[Data for the task]
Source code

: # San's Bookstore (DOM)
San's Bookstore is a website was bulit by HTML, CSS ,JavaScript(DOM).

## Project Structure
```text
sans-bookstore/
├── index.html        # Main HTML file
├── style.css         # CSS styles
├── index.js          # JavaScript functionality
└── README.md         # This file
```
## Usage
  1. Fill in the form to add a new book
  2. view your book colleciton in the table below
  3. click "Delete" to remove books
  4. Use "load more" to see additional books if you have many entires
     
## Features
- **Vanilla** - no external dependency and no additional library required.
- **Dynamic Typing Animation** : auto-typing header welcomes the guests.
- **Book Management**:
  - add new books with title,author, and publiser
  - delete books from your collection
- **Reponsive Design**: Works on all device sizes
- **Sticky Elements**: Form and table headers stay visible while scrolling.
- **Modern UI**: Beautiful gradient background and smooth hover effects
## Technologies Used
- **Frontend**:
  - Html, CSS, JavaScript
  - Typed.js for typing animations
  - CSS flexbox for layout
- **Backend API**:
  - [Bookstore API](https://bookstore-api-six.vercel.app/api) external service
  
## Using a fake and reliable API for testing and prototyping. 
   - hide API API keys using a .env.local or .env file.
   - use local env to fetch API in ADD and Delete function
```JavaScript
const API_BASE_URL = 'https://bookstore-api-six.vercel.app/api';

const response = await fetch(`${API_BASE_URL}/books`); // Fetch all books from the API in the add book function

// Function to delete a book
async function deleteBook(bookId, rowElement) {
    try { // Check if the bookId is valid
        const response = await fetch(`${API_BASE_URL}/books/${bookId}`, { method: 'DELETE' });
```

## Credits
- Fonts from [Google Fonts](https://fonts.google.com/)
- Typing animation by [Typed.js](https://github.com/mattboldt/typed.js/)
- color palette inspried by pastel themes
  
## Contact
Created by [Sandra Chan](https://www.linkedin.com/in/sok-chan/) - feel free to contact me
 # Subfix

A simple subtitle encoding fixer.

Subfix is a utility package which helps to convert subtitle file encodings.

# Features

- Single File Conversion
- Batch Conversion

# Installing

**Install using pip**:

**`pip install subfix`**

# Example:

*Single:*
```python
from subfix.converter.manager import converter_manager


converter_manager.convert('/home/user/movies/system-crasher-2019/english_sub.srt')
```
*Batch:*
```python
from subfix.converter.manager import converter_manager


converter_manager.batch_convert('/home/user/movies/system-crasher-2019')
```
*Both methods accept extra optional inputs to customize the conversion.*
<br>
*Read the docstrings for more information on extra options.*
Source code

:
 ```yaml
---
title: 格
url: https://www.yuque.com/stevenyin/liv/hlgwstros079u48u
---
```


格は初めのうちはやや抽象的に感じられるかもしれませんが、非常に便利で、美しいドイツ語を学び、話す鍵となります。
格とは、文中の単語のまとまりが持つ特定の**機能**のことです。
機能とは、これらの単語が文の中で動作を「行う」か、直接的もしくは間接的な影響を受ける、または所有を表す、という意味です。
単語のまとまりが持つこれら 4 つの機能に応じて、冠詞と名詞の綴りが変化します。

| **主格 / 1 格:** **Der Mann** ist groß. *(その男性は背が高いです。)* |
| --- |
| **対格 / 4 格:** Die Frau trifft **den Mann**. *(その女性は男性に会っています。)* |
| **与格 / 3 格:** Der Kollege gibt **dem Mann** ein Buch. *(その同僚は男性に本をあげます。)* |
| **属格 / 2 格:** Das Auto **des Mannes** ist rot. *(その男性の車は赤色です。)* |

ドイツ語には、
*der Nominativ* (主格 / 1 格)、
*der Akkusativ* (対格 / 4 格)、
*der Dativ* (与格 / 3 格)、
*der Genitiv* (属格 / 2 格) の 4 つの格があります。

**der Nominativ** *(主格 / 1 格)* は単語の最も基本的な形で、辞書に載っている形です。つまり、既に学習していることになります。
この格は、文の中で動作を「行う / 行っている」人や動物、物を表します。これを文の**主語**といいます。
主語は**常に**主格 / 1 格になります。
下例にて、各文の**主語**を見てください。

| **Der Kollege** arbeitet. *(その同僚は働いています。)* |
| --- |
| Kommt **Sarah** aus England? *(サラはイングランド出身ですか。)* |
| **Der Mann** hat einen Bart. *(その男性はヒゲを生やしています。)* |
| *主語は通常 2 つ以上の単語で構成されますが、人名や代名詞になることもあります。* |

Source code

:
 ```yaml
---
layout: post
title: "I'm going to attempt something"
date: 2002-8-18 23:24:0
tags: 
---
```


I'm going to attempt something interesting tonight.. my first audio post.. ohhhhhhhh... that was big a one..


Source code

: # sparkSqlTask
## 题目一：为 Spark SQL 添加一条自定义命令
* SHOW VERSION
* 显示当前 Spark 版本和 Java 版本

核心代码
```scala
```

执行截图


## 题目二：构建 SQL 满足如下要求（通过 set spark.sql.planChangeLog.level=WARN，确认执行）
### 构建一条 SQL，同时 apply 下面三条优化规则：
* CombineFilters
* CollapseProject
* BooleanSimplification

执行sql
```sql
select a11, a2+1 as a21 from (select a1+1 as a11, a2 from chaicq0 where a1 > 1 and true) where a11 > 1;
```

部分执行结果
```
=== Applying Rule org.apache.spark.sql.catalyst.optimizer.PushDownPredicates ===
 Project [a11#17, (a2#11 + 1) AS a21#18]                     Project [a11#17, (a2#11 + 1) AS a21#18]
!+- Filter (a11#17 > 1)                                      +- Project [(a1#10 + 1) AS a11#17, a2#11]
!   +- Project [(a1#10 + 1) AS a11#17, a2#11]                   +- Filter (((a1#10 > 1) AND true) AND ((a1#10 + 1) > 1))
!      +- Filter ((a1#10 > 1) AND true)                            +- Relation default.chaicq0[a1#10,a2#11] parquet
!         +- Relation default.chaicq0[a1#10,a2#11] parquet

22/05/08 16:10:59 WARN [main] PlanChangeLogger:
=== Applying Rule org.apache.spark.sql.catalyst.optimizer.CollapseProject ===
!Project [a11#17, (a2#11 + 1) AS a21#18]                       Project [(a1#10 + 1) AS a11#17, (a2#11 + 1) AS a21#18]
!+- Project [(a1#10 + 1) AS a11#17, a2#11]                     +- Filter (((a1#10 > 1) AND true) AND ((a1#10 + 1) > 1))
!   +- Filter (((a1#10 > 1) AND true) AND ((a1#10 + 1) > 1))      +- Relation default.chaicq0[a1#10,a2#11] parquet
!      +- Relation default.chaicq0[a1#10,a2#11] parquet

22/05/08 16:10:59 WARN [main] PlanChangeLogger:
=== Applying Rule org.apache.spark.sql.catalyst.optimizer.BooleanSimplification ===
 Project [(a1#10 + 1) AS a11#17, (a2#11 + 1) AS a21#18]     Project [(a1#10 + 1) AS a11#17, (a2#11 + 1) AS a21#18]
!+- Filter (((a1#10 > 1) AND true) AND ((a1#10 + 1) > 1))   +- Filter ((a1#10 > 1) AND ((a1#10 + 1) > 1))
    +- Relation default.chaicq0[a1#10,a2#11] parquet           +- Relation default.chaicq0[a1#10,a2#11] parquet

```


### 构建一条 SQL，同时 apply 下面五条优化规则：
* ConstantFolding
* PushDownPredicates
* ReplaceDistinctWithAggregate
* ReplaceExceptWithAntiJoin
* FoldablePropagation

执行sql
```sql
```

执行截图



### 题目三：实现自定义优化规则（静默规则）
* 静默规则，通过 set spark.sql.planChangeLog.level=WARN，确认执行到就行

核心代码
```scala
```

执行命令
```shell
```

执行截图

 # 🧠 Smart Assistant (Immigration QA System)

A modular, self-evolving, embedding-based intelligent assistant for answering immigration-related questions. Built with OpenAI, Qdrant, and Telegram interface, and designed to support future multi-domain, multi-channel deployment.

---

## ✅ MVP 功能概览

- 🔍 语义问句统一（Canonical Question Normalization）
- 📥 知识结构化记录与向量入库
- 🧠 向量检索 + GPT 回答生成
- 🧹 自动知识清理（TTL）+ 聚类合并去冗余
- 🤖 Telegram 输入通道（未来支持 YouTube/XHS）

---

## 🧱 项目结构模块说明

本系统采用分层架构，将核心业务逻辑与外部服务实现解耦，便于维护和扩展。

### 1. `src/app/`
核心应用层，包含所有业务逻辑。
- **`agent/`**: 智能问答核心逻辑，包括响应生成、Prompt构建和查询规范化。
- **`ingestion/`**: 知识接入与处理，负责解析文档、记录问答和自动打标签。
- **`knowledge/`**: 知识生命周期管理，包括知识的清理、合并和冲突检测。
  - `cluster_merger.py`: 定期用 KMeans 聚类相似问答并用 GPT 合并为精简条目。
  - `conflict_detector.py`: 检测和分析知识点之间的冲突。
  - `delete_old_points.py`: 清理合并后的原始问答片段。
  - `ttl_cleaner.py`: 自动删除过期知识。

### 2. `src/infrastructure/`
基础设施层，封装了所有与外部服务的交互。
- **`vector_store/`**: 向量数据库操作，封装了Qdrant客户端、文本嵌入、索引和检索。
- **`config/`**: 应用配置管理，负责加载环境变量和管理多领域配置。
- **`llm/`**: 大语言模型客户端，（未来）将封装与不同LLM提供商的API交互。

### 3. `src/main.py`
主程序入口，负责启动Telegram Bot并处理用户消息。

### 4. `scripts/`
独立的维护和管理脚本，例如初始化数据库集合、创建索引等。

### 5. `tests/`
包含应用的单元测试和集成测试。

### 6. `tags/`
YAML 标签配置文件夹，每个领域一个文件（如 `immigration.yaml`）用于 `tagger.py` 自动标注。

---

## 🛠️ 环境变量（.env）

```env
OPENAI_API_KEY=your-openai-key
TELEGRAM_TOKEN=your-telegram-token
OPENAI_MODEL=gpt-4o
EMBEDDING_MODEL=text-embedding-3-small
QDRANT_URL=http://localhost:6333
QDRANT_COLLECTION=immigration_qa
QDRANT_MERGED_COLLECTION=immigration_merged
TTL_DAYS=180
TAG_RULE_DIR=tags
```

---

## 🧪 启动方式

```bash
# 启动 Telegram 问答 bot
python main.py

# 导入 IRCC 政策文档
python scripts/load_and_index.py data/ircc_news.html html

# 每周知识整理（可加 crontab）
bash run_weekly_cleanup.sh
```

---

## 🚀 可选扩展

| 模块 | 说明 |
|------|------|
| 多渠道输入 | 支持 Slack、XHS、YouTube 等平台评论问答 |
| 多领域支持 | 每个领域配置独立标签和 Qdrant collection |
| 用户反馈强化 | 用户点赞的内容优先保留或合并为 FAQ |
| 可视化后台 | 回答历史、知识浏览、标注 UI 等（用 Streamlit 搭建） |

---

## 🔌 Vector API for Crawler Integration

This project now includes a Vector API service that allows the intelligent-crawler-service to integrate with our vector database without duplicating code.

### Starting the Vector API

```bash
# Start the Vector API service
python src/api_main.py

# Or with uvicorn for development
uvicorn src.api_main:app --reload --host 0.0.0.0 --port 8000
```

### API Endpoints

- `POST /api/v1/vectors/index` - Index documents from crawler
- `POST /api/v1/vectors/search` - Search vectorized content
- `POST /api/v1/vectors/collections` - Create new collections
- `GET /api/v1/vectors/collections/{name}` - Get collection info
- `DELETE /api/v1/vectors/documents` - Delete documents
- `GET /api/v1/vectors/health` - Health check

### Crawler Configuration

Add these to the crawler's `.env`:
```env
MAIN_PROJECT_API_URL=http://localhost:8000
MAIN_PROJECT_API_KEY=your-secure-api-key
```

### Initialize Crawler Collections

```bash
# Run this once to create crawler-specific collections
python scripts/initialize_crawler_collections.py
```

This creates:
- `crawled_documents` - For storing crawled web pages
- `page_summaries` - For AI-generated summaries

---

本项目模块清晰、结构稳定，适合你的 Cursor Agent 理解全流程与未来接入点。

[Problem statement]
In the entries above, find the line with "用户点赞的内容优先保留或合并为 FAQ |" and the line with "### Starting the Vector API", then set down exactly those two and every line between them, nothing else.

[Answer section]
| 用户反馈强化 | 用户点赞的内容优先保留或合并为 FAQ |
| 可视化后台 | 回答历史、知识浏览、标注 UI 等（用 Streamlit 搭建） |

---

## 🔌 Vector API for Crawler Integration

This project now includes a Vector API service that allows the intelligent-crawler-service to integrate with our vector database without duplicating code.

### Starting the Vector API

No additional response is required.